When was the last time you picked up your notebook and thought “I wish it weren’t so flimsy!”

Funny you should ask, because it was literally last night.

The Macalope switched from a PowerBook to a MacBook earlier in the year and, while he’s been pleased with the unit and would make the same decision again if he had to, the build quality is disappointing compared to the Pro. The plastic bends and separates at the seams and Mrs. Macalope’s white MacBook has even slivered at one edge.

The new design specifically addressed these concerns. Harris must be used to a different standard.

Steve Jobs is a design geek, which is usually a Good Thing. But he over reaches regularly and the results hurt.

Yeah. Hurts like a fox.

(Huh?)

Harris’ examples of Jobs’ painful overreaching? The swing-arm iMac, the G4 Cube and the NeXT Cube. Even if you buy Harris’ claim that these were all very costly flops (which is a joke), that’s three flops over a 30-year career in technology. By any standard, that’s a tremendous success.

Steve’s history of putting form before function – or price – comes at a particularly bad time.

Stop. The phrase is “form before function”, which is really something Apple hasn’t done since the hockey-puck mouse. At any rate, the new MacBooks are both formtacular and functacular. If you want to say Apple puts form before price, just say that. Because what you wrote is simply not true.

Netbooks are moving prices into iPod Touch territory.

And, with the App Store, the iPod touch is moving functionality into netbook territory (certainly for gaming, anyway).

And with Moore’s Law pushing performance up more people will buy them instead of standard notebooks.

Will they? Or is the netbook as currently defined a niche product without an audience? Does everyone want an underpowered (remember, it’s all relative, Robin) device with a tiny screen? Sure, you might want a netbook if you’re backpacking across Europe, but do you want to give up on performance when you’re just going to the kitchen for a snack?

By investing in a costly feature no one asked for Apple is stalling its rapid growth in notebook marketshare.

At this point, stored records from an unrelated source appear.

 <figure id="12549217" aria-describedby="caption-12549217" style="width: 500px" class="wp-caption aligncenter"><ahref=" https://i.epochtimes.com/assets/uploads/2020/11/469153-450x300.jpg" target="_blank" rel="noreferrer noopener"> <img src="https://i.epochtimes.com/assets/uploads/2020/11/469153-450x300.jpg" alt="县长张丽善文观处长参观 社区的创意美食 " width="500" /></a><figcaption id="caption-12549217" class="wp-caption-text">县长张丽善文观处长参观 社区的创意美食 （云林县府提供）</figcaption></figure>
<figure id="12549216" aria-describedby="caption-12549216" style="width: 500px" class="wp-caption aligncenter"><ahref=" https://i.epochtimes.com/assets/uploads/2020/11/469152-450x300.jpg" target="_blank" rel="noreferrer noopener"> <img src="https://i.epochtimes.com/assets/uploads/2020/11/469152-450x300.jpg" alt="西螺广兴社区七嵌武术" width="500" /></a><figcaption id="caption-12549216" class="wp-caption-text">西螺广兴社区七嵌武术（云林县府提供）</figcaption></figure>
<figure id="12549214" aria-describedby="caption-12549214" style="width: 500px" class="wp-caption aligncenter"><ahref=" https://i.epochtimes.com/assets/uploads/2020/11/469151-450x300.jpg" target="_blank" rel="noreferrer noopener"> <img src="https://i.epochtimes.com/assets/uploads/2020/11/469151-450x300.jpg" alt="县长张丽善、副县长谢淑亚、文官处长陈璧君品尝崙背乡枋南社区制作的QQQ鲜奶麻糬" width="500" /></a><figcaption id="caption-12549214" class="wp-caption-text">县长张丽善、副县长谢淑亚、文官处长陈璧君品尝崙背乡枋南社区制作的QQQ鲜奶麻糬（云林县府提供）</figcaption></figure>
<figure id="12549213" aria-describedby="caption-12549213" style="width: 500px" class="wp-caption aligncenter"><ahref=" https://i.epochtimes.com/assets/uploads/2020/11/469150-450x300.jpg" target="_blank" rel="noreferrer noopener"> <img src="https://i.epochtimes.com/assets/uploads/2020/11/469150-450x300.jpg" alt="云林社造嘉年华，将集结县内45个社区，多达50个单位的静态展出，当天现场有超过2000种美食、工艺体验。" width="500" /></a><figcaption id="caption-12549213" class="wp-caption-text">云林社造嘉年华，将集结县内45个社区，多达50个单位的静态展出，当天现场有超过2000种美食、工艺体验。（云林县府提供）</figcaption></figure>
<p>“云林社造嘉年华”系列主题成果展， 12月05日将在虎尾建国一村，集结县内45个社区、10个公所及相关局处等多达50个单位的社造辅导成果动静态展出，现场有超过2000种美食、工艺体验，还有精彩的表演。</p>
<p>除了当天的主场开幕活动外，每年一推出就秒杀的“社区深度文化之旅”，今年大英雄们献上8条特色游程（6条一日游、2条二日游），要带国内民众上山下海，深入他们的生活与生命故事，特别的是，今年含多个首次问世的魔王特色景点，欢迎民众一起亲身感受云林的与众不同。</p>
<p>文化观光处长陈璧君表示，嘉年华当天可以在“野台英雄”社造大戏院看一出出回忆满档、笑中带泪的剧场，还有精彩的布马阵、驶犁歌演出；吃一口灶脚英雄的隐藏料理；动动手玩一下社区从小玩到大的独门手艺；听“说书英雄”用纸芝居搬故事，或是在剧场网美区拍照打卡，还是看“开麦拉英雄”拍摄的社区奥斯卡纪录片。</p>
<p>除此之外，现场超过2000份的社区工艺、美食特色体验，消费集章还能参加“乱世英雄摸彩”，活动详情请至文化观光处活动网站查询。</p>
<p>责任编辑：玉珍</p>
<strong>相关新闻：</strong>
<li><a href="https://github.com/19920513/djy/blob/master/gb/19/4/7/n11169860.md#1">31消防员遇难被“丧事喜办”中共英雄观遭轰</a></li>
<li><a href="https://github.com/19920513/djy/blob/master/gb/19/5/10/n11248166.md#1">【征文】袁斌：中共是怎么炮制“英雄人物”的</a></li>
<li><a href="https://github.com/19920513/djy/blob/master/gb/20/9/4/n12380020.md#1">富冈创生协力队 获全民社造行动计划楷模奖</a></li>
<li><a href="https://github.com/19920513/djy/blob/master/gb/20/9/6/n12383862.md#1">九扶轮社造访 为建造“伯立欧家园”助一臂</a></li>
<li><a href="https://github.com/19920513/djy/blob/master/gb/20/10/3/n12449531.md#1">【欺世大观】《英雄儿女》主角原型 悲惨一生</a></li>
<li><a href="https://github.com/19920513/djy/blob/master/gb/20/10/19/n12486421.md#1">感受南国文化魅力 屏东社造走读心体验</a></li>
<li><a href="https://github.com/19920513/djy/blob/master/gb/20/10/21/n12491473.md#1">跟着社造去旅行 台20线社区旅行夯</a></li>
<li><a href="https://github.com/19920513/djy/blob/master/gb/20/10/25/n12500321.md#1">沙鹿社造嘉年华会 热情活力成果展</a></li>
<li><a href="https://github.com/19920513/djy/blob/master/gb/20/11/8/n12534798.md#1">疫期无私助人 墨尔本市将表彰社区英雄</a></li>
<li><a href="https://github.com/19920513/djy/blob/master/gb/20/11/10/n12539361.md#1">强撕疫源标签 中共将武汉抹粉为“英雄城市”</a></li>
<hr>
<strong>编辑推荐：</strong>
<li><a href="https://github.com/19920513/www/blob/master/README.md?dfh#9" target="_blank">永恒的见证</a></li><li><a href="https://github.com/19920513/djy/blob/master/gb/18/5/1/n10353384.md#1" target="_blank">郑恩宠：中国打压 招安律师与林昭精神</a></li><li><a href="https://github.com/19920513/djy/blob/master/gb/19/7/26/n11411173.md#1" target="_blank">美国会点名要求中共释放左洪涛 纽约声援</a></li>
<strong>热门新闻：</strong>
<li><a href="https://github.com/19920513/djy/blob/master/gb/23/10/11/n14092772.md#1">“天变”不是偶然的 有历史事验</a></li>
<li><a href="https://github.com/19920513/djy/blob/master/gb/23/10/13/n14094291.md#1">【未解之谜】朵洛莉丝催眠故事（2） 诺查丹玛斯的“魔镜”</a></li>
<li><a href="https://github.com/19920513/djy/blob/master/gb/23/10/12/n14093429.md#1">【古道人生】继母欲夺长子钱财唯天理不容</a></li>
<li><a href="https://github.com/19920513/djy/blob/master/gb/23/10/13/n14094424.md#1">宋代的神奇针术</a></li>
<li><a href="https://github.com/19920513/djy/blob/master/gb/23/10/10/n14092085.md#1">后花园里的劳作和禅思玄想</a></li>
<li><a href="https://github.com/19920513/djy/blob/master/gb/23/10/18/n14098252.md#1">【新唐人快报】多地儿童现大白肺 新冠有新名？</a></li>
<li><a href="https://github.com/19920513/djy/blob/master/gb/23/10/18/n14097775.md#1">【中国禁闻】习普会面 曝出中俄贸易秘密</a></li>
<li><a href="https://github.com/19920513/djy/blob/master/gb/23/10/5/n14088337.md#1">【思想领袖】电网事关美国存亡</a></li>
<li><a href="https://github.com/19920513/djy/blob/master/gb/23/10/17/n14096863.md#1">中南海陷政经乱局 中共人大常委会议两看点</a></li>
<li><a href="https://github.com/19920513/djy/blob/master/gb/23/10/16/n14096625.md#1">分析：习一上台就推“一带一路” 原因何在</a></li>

You keep saying that no one asked for this but the fact of the matter is customers expect a higher quality product from Apple. While the Macalope doesn’t agree with his Macworld compatriot Cyrus Farivar that it’s a foregone conclusion that Apple won’t release a netbook in 2009, Cyrus is spot on noting that market share is generally not the company’s primary concern (certainly when it comes to Macs at least).

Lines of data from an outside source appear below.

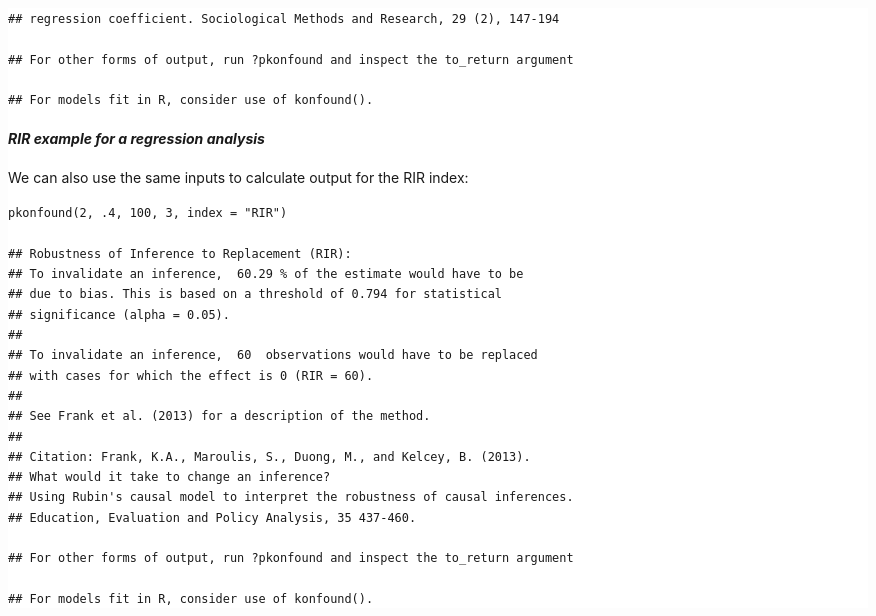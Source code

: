     ## regression coefficient. Sociological Methods and Research, 29 (2), 147-194

    ## For other forms of output, run ?pkonfound and inspect the to_return argument

    ## For models fit in R, consider use of konfound().

#### *RIR example for a regression analysis*

We can also use the same inputs to calculate output for the RIR index:

    pkonfound(2, .4, 100, 3, index = "RIR")

    ## Robustness of Inference to Replacement (RIR):
    ## To invalidate an inference,  60.29 % of the estimate would have to be 
    ## due to bias. This is based on a threshold of 0.794 for statistical 
    ## significance (alpha = 0.05).
    ## 
    ## To invalidate an inference,  60  observations would have to be replaced 
    ## with cases for which the effect is 0 (RIR = 60).
    ## 
    ## See Frank et al. (2013) for a description of the method.
    ## 
    ## Citation: Frank, K.A., Maroulis, S., Duong, M., and Kelcey, B. (2013).
    ## What would it take to change an inference?
    ## Using Rubin's causal model to interpret the robustness of causal inferences.
    ## Education, Evaluation and Policy Analysis, 35 437-460.

    ## For other forms of output, run ?pkonfound and inspect the to_return argument

    ## For models fit in R, consider use of konfound().
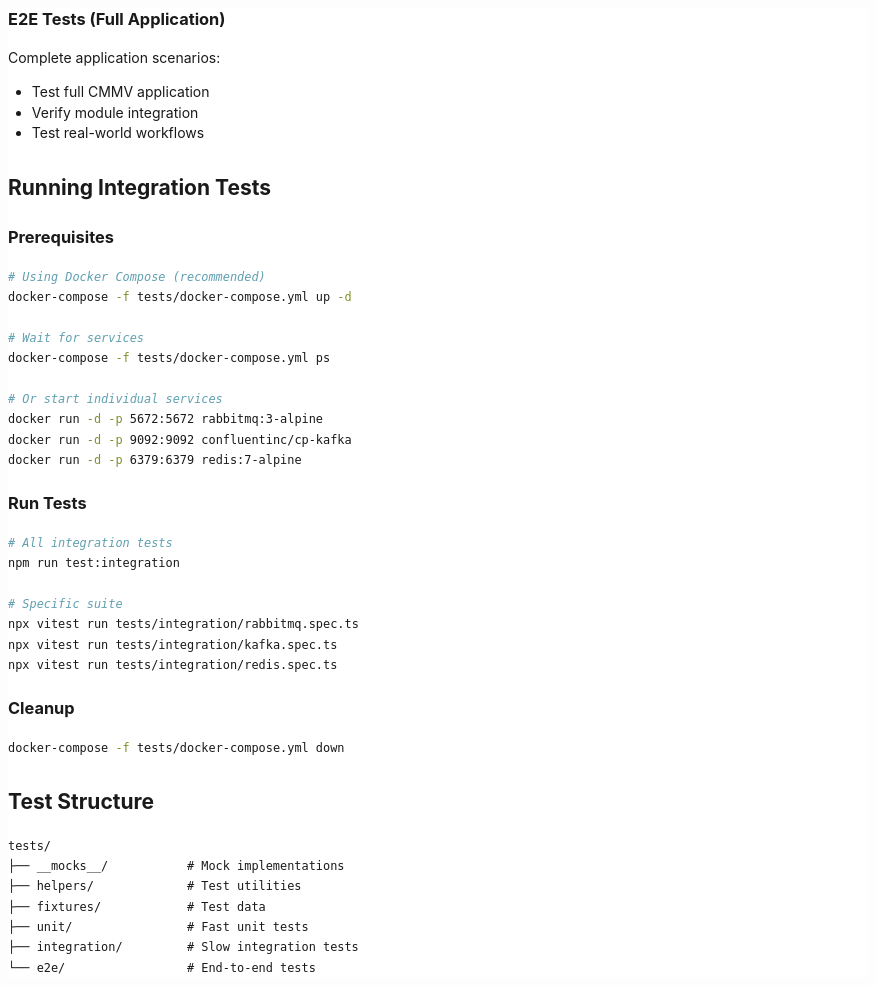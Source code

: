 ### E2E Tests (Full Application)
Complete application scenarios:
- Test full CMMV application
- Verify module integration
- Test real-world workflows

## Running Integration Tests

### Prerequisites

```bash
# Using Docker Compose (recommended)
docker-compose -f tests/docker-compose.yml up -d

# Wait for services
docker-compose -f tests/docker-compose.yml ps

# Or start individual services
docker run -d -p 5672:5672 rabbitmq:3-alpine
docker run -d -p 9092:9092 confluentinc/cp-kafka
docker run -d -p 6379:6379 redis:7-alpine
```

### Run Tests

```bash
# All integration tests
npm run test:integration

# Specific suite
npx vitest run tests/integration/rabbitmq.spec.ts
npx vitest run tests/integration/kafka.spec.ts
npx vitest run tests/integration/redis.spec.ts
```

### Cleanup

```bash
docker-compose -f tests/docker-compose.yml down
```

## Test Structure

```
tests/
├── __mocks__/           # Mock implementations
├── helpers/             # Test utilities
├── fixtures/            # Test data
├── unit/                # Fast unit tests
├── integration/         # Slow integration tests
└── e2e/                 # End-to-end tests
```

Remember what the entire premise that the MacBook is either a flop or a fiasco is based on. The Macalope knows business is tough these days, but would someone tell ZDNet that having a blowout sale on stupid isn’t really going to improve their bottom line?

Credit where credit is due

The Macalope has long wondered aloud to random passers-by “Who the hell pays for Rob Enderle’s consulting? And why?”

Well, Dell at least pays for Enderle’s consulting and, after many long, long years, the Macalope has finally seen one instance where that money was well spent (tip o’ the antlers to Daring Fireball) but, thanks to the incompetency of Microsoft, for naught.

Acting on Dell’s behest, Enderle pressured Microsoft to forego the lame duck Windows Home Edition and offer a more full-featured version of Windows to home users. Enderle was right and had his legs cut out from under him by Dell, but still pushed the point to the extent that it ruffled the feathers of some Microsoft executives. Good for him.

The Macalope has always maintained that much of Enderle’s opinions on Apple as recorded in the press are shtick. He is the go-to guy for an anti-Apple comment. If Apple announces a snazzy new touch-pad device that increases penis size and smells of fresh-cut sage, Enderle will provide a whiny quote about it not having backward-compatibility for Jazz drives. He does this to get into the press and it works. He is the lazy reporter’s best friend. Enderle probably considers it free marketing and a hobby.